2. **Object-based**: An algorithm designed for wood-leaf separation in
segmented point clouds. It filters points within each segment based on
local point density, effectively removing sparse "leaf" points while
retaining dense "woody" structures.
Dependencies:
- numpy
- plyfile
- laspy (for LAStools-based method)
- scikit-learn (for object-based method)
External Dependencies:
- LAStools: Required for the 'lastools' method. The path to the 'bin'
directory must be provided.
Example:
.. code-block:: python
# LAStools-based downsampling to keep 50% of points
ds_file = libtts.run_downsampling(
method="lastools",
infile="input.ply",
lastools_bin="/path/to/lastools/bin/",
fraction=0.5
)
# Object-based downsampling on a pre-segmented point cloud
woody_pts_file = libtts.run_downsampling(
method="object_based",
infile="oversegmented_tree.pts",
input_type="overseg",
distance_threshold=0.1
)
# Object-based downsampling starting from a raw point cloud (requires C++ module)

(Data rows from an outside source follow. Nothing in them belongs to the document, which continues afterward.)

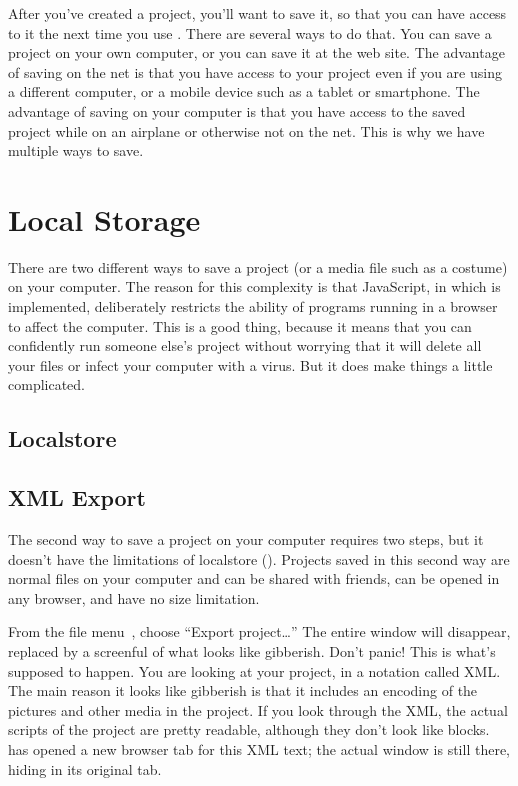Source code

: \documentclass{report}
\begin{document}
After you've created a project, you'll want to save it, so that you can have access to it the next time you use \Snap{}. There are several ways to do that. You can save a project on your own computer, or you can save it at the \Snap{} web site. The advantage of saving on the net is that you have access to your project even if you are using a different computer, or a mobile device such as a tablet or smartphone. The advantage of saving on your computer is that you have access to the saved project while on an airplane or otherwise not on the net. This is why we have multiple ways to save.

\section{Local Storage}

There are two different ways to save a project (or a media file such as a costume) on your computer. The reason for this complexity is that JavaScript, in which \Snap{} is implemented, deliberately restricts the ability of programs running in a browser to affect the computer. This is a good thing, because it means that you can confidently run someone else's \Snap{} project without worrying that it will delete all your files or infect your computer with a virus. But it does make things a little complicated.

\subsection{Localstore}

{\Huge \TODO{}}

\subsection{XML Export}

The second way to save a project on your computer requires two steps, but it doesn't have the limitations of localstore (). Projects saved in this second way are normal files on your computer and can be shared with friends, can be opened in any browser, and have no size limitation.

From the file menu~, choose ``Export project\ldots'' The entire \Snap{} window will disappear, replaced by a screenful of what looks like gibberish. Don't panic! This is what's supposed to happen. You are looking at your project, in a notation called XML. The main reason it looks like gibberish is that it includes an encoding of the pictures and other media in the project. If you look through the XML, the actual scripts of the project are pretty readable, although they don't look like \Snap{} blocks. \Snap{} has opened a new browser tab for this XML text; the actual \Snap{} window is still there, hiding in its original tab.
\end{document}
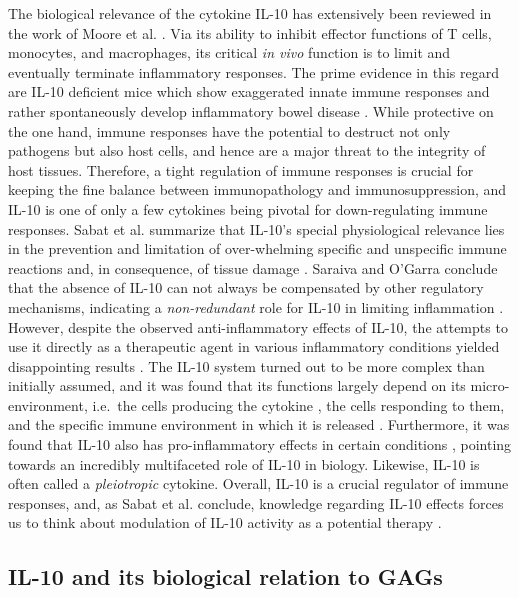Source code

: The biological relevance of the cytokine IL-10 has extensively been reviewed in
the work of Moore et al. \cite{moore_2001}. Via its ability to inhibit effector
functions of T cells, monocytes, and macrophages, its critical
\textit{in vivo} function is to limit and eventually terminate inflammatory
responses. The prime evidence in this regard are IL-10 deficient mice which show
exaggerated innate immune responses and rather spontaneously develop
inflammatory bowel disease \cite{mueller_il10defmouse_1993,
roers_il10_mice_2004,rubtsov_il10_mice_2008}. While protective on the one hand,
immune responses have the potential to destruct not only pathogens but also host
cells, and hence are a major threat to the integrity of host tissues. Therefore,
a tight regulation of immune responses is crucial for keeping the fine balance
between immunopathology and immunosuppression, and IL-10 is one of only a few
cytokines being pivotal for down-regulating immune responses. Sabat et al.
summarize that IL-10's special physiological relevance lies in the prevention
and limitation of over-whelming specific and unspecific immune reactions and, in
consequence, of tissue damage \cite{sabat_bio_il10_review_2010}. Saraiva and
O'Garra conclude that the absence of IL-10 can not always be compensated by
other regulatory mechanisms, indicating a \textit{non-redundant} role for IL-10
in limiting inflammation \cite{saraiva_ogarra_2010}. However, despite the
observed anti-inflammatory effects of IL-10, the attempts to use it directly as
a therapeutic agent in various inflammatory conditions yielded disappointing
results \cite{il10_therapy_review_2003}. The IL-10 system turned out to be more
complex than initially assumed, and it was found that its functions largely
depend on its micro-environment, i.e.\ the cells producing the cytokine
\cite{roers_mueller_2008}, the cells responding to them, and the specific immune
environment in which it is released \cite{mosser_il10_newperspectives_2008}.
Furthermore, it was found that IL-10 also has pro-inflammatory effects in
certain conditions \cite{lauw_il10_proinflamm_2000}, pointing towards an
incredibly multifaceted role of IL-10 in biology. Likewise, IL-10 is often
called a \textit{pleiotropic} cytokine. Overall, IL-10 is a crucial regulator of
immune responses, and, as Sabat et al. conclude, knowledge regarding IL-10
effects forces us to think about modulation of IL-10 activity as a potential
therapy \cite{sabat_bio_il10_review_2010}.


\subsection{IL-10 and its biological relation to GAGs}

woody_pts_file_from_raw = libtts.run_downsampling(
method="object_based",
infile="raw_tree.pts",
input_type="pts",
alpha_sq=0.01,
distance_threshold=0.1
)
"""
import argparse
import multiprocessing as mp
import numpy as np
import subprocess
import os
import sys
import tempfile
# --- Optional Imports ---
# These are encapsulated in functions or checked to provide clear error messages.
try:
from plyfile import PlyData, PlyElement
except ImportError:
print("Error: The 'plyfile' library is required. Please run 'pip install plyfile'")
sys.exit(1)
try:
import laspy
except ImportError:
# This is only a problem if using the 'lastools' method.
# A check is performed in the relevant function.
pass
try:
from sklearn.neighbors import NearestNeighbors
except ImportError:
# This is only a problem if using the 'object_based' method.

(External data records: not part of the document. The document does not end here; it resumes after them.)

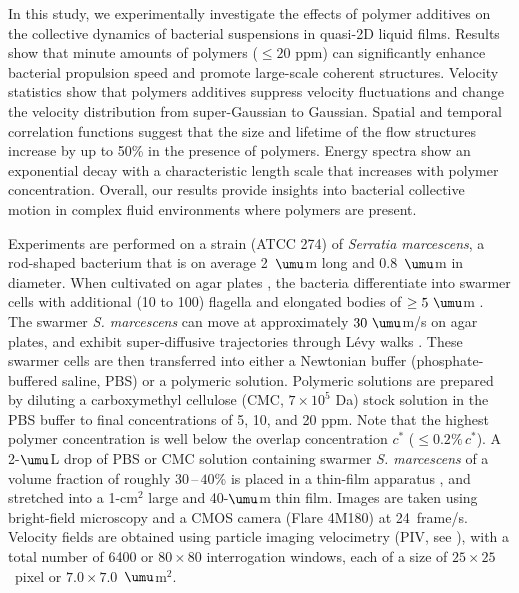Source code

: \documentclass[aps,prl,floatfix,footinbib,twocolumn,superscriptaddress]{revtex4-1}
\begin{document}
In this study, we experimentally investigate the effects of polymer additives on the collective dynamics of bacterial suspensions in quasi-2D liquid films. Results show that minute amounts of polymers ($\le20$ ppm) can significantly enhance bacterial propulsion speed and promote large-scale coherent structures. Velocity statistics show that polymers additives suppress velocity fluctuations and change the velocity distribution from super-Gaussian to Gaussian. Spatial and temporal correlation functions suggest that the size and lifetime of the flow structures increase by up to 50\% in the presence of polymers. Energy spectra show an exponential decay with a characteristic length scale that increases with polymer concentration. Overall, our results provide insights into bacterial collective motion in complex fluid environments where polymers are present.

Experiments are performed on a strain (ATCC 274) of \textit{Serratia marcescens}, a rod-shaped bacterium that is on average 2~$\umu$m long and 0.8~$\umu$m in diameter. When cultivated on agar plates \cite{Supp_Mat}, the bacteria differentiate into swarmer cells with additional (10 to 100) flagella and elongated bodies of $\ge5~\umu$m \cite{Harshey_JBac_1990}. The swarmer \textit{S. marcescens} can move at approximately $30~\umu$m/s on agar plates, and exhibit super-diffusive trajectories through L\'evy walks \cite{Ariel_NC_2015}. These swarmer cells are then transferred into either a Newtonian buffer (phosphate-buffered saline, PBS) or a polymeric solution. Polymeric solutions are prepared by diluting a carboxymethyl cellulose (CMC, $7\times10^5$ Da) stock solution in the PBS buffer to final concentrations of 5, 10, and 20 ppm. Note that the highest polymer concentration is well below the overlap concentration $c^*$ ($\le0.2\%\,c^*$). A 2-$\umu$L drop of PBS or CMC solution containing swarmer \textit{S. marcescens} of a volume fraction of roughly $30\,\textrm{--}\,40$\% is placed in a thin-film apparatus \cite{Patteson2015, Qin2015, Supp_Mat}, and stretched into a 1-cm${}^2$ large and 40-$\umu$m thin film. Images are taken using bright-field microscopy and a CMOS camera (Flare 4M180) at 24~frame/s. Velocity fields are obtained using particle imaging velocimetry (PIV, see \cite{Gagnon_PRL_2020}), with a total number of 6400 or $80\times80$ interrogation windows, each of a size of $25\times25$~pixel or $7.0\times7.0$~$\umu$m${}^2$.
\end{document}
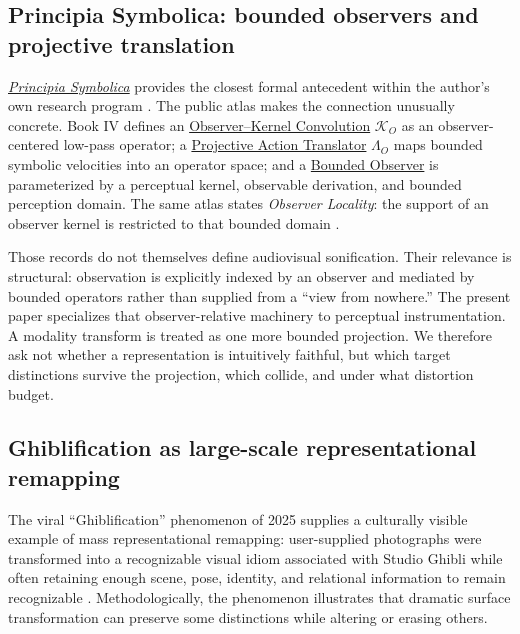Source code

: \documentclass[11pt]{article}
\begin{document}
\subsection{Principia Symbolica: bounded observers and projective translation}
\href{https://paultiffany.github.io/Principia-Symbolica/}{\emph{Principia Symbolica}} provides the closest formal antecedent within the author's own research program \citep{tiffany2026principia}. The public atlas makes the connection unusually concrete. Book IV defines an \href{https://paultiffany.github.io/Principia-Symbolica/atlas/book-iv-de-identitate-symbolica-et-emergentia/page-1/}{Observer--Kernel Convolution} $\mathcal{K}_O$ as an observer-centered low-pass operator; a \href{https://paultiffany.github.io/Principia-Symbolica/atlas/book-iv-de-identitate-symbolica-et-emergentia/page-1/}{Projective Action Translator} $\Lambda_O$ maps bounded symbolic velocities into an operator space; and a \href{https://paultiffany.github.io/Principia-Symbolica/atlas/book-iv-de-identitate-symbolica-et-emergentia/page-1/}{Bounded Observer} is parameterized by a perceptual kernel, observable derivation, and bounded perception domain. The same atlas states \emph{Observer Locality}: the support of an observer kernel is restricted to that bounded domain \citep{tiffany2026principiaBook4}.

Those records do not themselves define audiovisual sonification. Their relevance is structural: observation is explicitly indexed by an observer and mediated by bounded operators rather than supplied from a ``view from nowhere.'' The present paper specializes that observer-relative machinery to perceptual instrumentation. A modality transform is treated as one more bounded projection. We therefore ask not whether a representation is intuitively faithful, but which target distinctions survive the projection, which collide, and under what distortion budget.

\subsection{Ghiblification as large-scale representational remapping}
The viral ``Ghiblification'' phenomenon of 2025 supplies a culturally visible example of mass representational remapping: user-supplied photographs were transformed into a recognizable visual idiom associated with Studio Ghibli while often retaining enough scene, pose, identity, and relational information to remain recognizable \citep{jon2025ghiblification}. Methodologically, the phenomenon illustrates that dramatic surface transformation can preserve some distinctions while altering or erasing others.
\end{document}
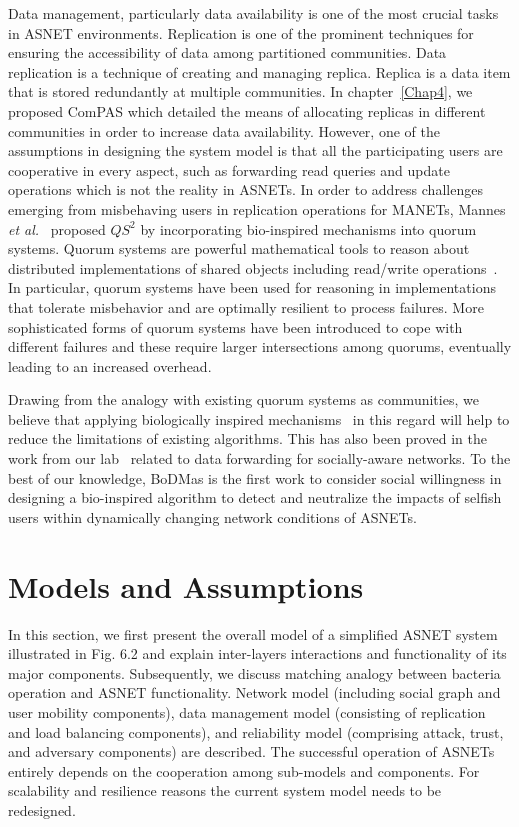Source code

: Data management, particularly data availability is one of the most crucial tasks in ASNET environments. Replication is one of the prominent techniques for ensuring the accessibility of data among partitioned communities. Data replication is a technique of creating and managing replica. Replica is a data item that is stored redundantly at multiple communities. In chapter~\ref{Chap4}, we proposed ComPAS which detailed the means of allocating replicas in different communities in order to increase data availability. However, one of the assumptions in designing the system model is that all the participating users are cooperative in every aspect, such as forwarding read queries and update operations which is not the reality in ASNETs. In order to address challenges emerging from misbehaving users in replication operations for MANETs, Mannes {\it et al.}~\cite{EMannes2012} proposed $QS^2$ by incorporating bio-inspired mechanisms into quorum systems. Quorum systems are powerful mathematical tools to reason about distributed implementations of shared objects including read/write operations~\cite{JLuo2003}. In particular, quorum systems have been used for reasoning in implementations that tolerate misbehavior and are optimally resilient to process failures. More sophisticated forms of quorum systems have been introduced to cope with different failures and these require larger intersections among quorums, eventually leading to an increased overhead.

Drawing from the analogy with existing quorum systems as communities, we believe that applying biologically inspired mechanisms~\cite{SBalasubramaniam2011} in this regard will help to reduce the limitations of existing algorithms. This has also been proved in the work from our lab~\cite{FXia2014} related to data forwarding for socially-aware networks. To the best of our knowledge, BoDMas is the first work to consider social willingness in designing a bio-inspired algorithm to detect and neutralize the impacts of selfish users within dynamically changing network conditions of ASNETs.

\section{Models and Assumptions}\label{Chap6_03}
In this section, we first present the overall model of a simplified ASNET system illustrated in Fig. 6.2 and explain inter-layers interactions and functionality of its major components. Subsequently, we discuss matching analogy between bacteria operation and ASNET functionality. Network model (including social graph and user mobility components), data management model (consisting of replication and load balancing components), and reliability model (comprising attack, trust, and adversary components) are described. The successful operation of ASNETs entirely depends on the cooperation among sub-models and components. For scalability and resilience reasons the current system model needs to be redesigned.

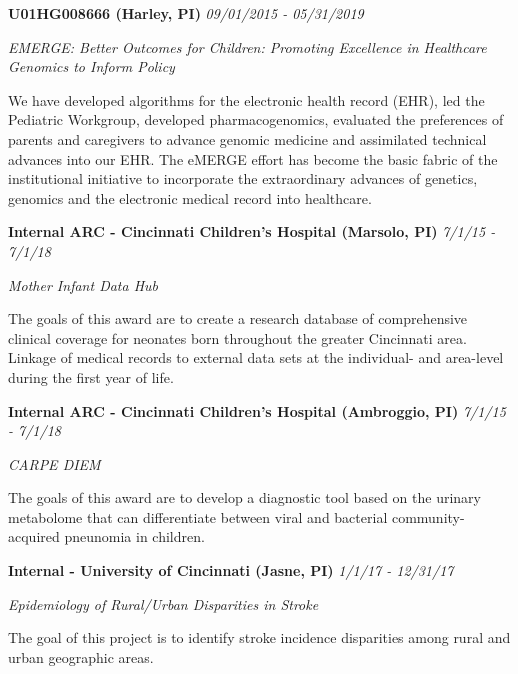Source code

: \documentclass[margin,line]{res}
\newenvironment{list3}{
  \begin{list}{}{%
      \setlength{\itemsep}{0in}
      \setlength{\parsep}{0in} \setlength{\parskip}{0in}
      \setlength{\topsep}{0in} \setlength{\partopsep}{0in} 
      \setlength{\leftmargin}{0in}}}{\end{list}}
\begin{document}
\begin{resume}
\begin{list3} \itemsep 4pt
    \item[] \textbf{U01HG008666 (Harley, PI)} \hfill \textit{09/01/2015 - 05/31/2019}
\item[] \textit{EMERGE: Better Outcomes for Children: Promoting Excellence in Healthcare Genomics to Inform Policy}
\item[] We have developed algorithms for the electronic health record (EHR), led the Pediatric Workgroup, developed pharmacogenomics, evaluated the preferences of parents and caregivers to advance genomic medicine and assimilated technical advances into our EHR. The eMERGE effort has become the basic fabric of the institutional initiative to incorporate the extraordinary advances of genetics, genomics and the electronic
medical record into healthcare.
\end{list3}

\vspace*{.1in}

\begin{list3} \itemsep 4pt
    \item[] \textbf{Internal ARC - Cincinnati Children's Hospital (Marsolo, PI)} \hfill \textit{7/1/15 - 7/1/18}
\item[] \textit{Mother Infant Data Hub}
\item[] The goals of this award are to create a research database of comprehensive clinical coverage for neonates born throughout the greater Cincinnati area. Linkage of medical records to external data sets at the individual- and area-level during the first year of life.
\end{list3}

\vspace*{.1in}

\begin{list3} \itemsep 4pt
    \item[] \textbf{Internal ARC - Cincinnati Children's Hospital (Ambroggio, PI)} \hfill \textit{7/1/15 - 7/1/18}
\item[] \textit{CARPE DIEM}
\item[] The goals of this award are to develop a diagnostic tool based on the urinary metabolome that can differentiate between viral and bacterial community-acquired pneunomia in children.
\end{list3}

\vspace*{.1in}


\begin{list3} \itemsep 4pt
    \item[] \textbf{Internal - University of Cincinnati (Jasne, PI)} \hfill \textit{1/1/17 - 12/31/17}
\item[] \textit{Epidemiology of Rural/Urban Disparities in Stroke}
\item[] The goal of this project is to identify stroke incidence disparities among rural and urban geographic areas.
\end{list3}


\end{resume}
\end{document}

# A check is performed in the relevant function.
pass
# --- Optional C++ Module for Object-Based Method ---
CPP_MODULE_AVAILABLE = True
try:
from ._libtts import get_oversegments_cpp as _oversegment_tree_cpp
from ._libtts import generate_alpha_shape_cpp as _alpha_shape_cpp
except ImportError:
print("Info: C++ module 'libtts' not found. Advanced object-based features will be unavailable.")
CPP_MODULE_AVAILABLE = False
# #############################################################################
#
# LAStools BASED DOWNSAMPLING
#
# #############################################################################
def _ply_to_las(ply_path: str, las_path: str):
"""Converts a PLY file's XYZ data to a LAS 1.2 file.
Args:
ply_path (str): Path to the input .PLY file.

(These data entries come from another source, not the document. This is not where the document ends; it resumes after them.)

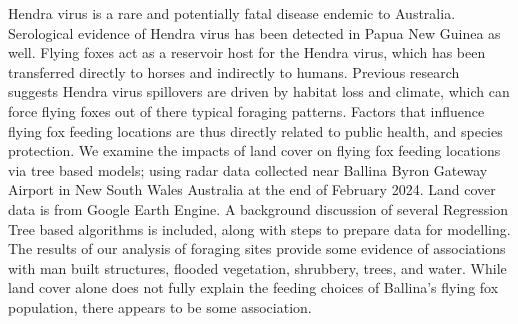 \begin{doublespace}
Hendra virus is a rare and potentially fatal disease endemic to Australia.
Serological evidence of Hendra virus has been detected in Papua New Guinea as well.
Flying foxes
act as a reservoir host for the Hendra virus, which has been transferred directly to
horses and indirectly to humans. Previous research suggests Hendra virus spillovers are
driven by habitat loss and climate, which can force flying foxes out of there typical
foraging patterns. Factors that influence flying fox feeding locations are thus directly 
related to public health, and species protection. We examine the impacts of land cover on 
flying fox feeding locations via tree based models; using radar data collected near Ballina 
Byron Gateway Airport in New South Wales Australia at the end of February 2024. Land 
cover data is from Google Earth Engine. A background discussion of several
Regression Tree based algorithms is included,
along with steps to prepare data for modelling. The results of our analysis of
foraging sites provide some evidence of associations with man built structures,
flooded vegetation, shrubbery, trees, and water. While land cover alone does not fully
explain the feeding choices of Ballina's flying fox population, there appears to be
some association.
\end{doublespace}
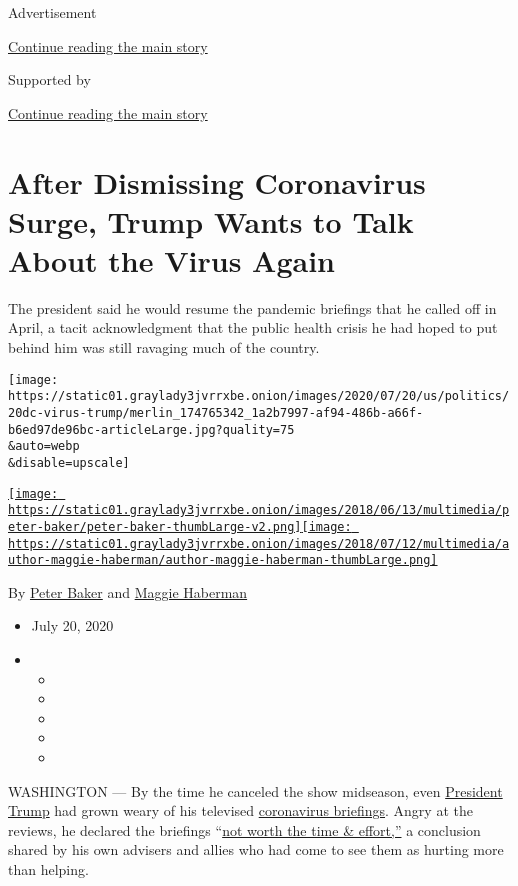 Advertisement

\protect\hyperlink{after-top}{Continue reading the main story}

Supported by

\protect\hyperlink{after-sponsor}{Continue reading the main story}

\hypertarget{after-dismissing-coronavirus-surge-trump-wants-to-talk-about-the-virus-again}{%
\section{After Dismissing Coronavirus Surge, Trump Wants to Talk About
the Virus
Again}\label{after-dismissing-coronavirus-surge-trump-wants-to-talk-about-the-virus-again}}

The president said he would resume the pandemic briefings that he called
off in April, a tacit acknowledgment that the public health crisis he
had hoped to put behind him was still ravaging much of the country.

\texttt{[image: https://static01.graylady3jvrrxbe.onion/images/2020/07/20/us/politics/20dc-virus-trump/merlin\_174765342\_1a2b7997-af94-486b-a66f-b6ed97de96bc-articleLarge.jpg?quality=75\\\&auto=webp\\\&disable=upscale]}

\href{https://www.nytimes3xbfgragh.onion/by/peter-baker}{\texttt{[image: https://static01.graylady3jvrrxbe.onion/images/2018/06/13/multimedia/peter-baker/peter-baker-thumbLarge-v2.png]}}\href{https://www.nytimes3xbfgragh.onion/by/maggie-haberman}{\texttt{[image: https://static01.graylady3jvrrxbe.onion/images/2018/07/12/multimedia/author-maggie-haberman/author-maggie-haberman-thumbLarge.png]}}

By \href{https://www.nytimes3xbfgragh.onion/by/peter-baker}{Peter Baker}
and \href{https://www.nytimes3xbfgragh.onion/by/maggie-haberman}{Maggie
Haberman}

\begin{itemize}
\item
  July 20, 2020
\item
  \begin{itemize}
  \item
  \item
  \item
  \item
  \item
  \end{itemize}
\end{itemize}

WASHINGTON --- By the time he canceled the show midseason, even
\href{https://www.nytimes3xbfgragh.onion/2020/07/25/us/politics/trump-florida-convention.html}{President
Trump} had grown weary of his televised
\href{https://www.nytimes3xbfgragh.onion/2020/07/21/arts/television/trump-briefings.html}{coronavirus
briefings}. Angry at the reviews, he declared the briefings
``\href{https://twitter.com/realDonaldTrump/status/1254168730898173953}{not
worth the time \& effort,''} a conclusion shared by his own advisers and
allies who had come to see them as hurting more than helping.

las_path (str): Path for the output .LAS file.
"""
print(f"Converting {ply_path} to LAS...")
plydata = PlyData.read(ply_path)
vertices = plydata['vertex']
points = np.vstack([vertices['x'], vertices['y'], vertices['z']]).T
header = laspy.LasHeader(version="1.2", point_format=0)
header.offsets = np.min(points, axis=0)
header.scales = np.array([0.001, 0.001, 0.001])
las = laspy.LasData(header)
las.x = points[:, 0]
las.y = points[:, 1]
las.z = points[:, 2]
las.write(las_path)
print(f"Successfully created temporary LAS file: {las_path}")
def _las_to_ply(las_path: str, ply_path: str):
"""Converts a LAS file's XYZ data to a PLY file.
Args:
las_path (str): Path to the input .LAS file.
ply_path (str): Path for the output .PLY file.
"""
print(f"Converting {las_path} back to PLY...")
las = laspy.read(las_path)
points = np.vstack((las.x, las.y, las.z)).transpose()
vertex = np.array([tuple(p) for p in points], dtype=[('x', 'f4'), ('y', 'f4'), ('z', 'f4')])
el = PlyElement.describe(vertex, 'vertex')
PlyData([el], text=False).write(ply_path)
print(f"Successfully created final PLY file: {ply_path}")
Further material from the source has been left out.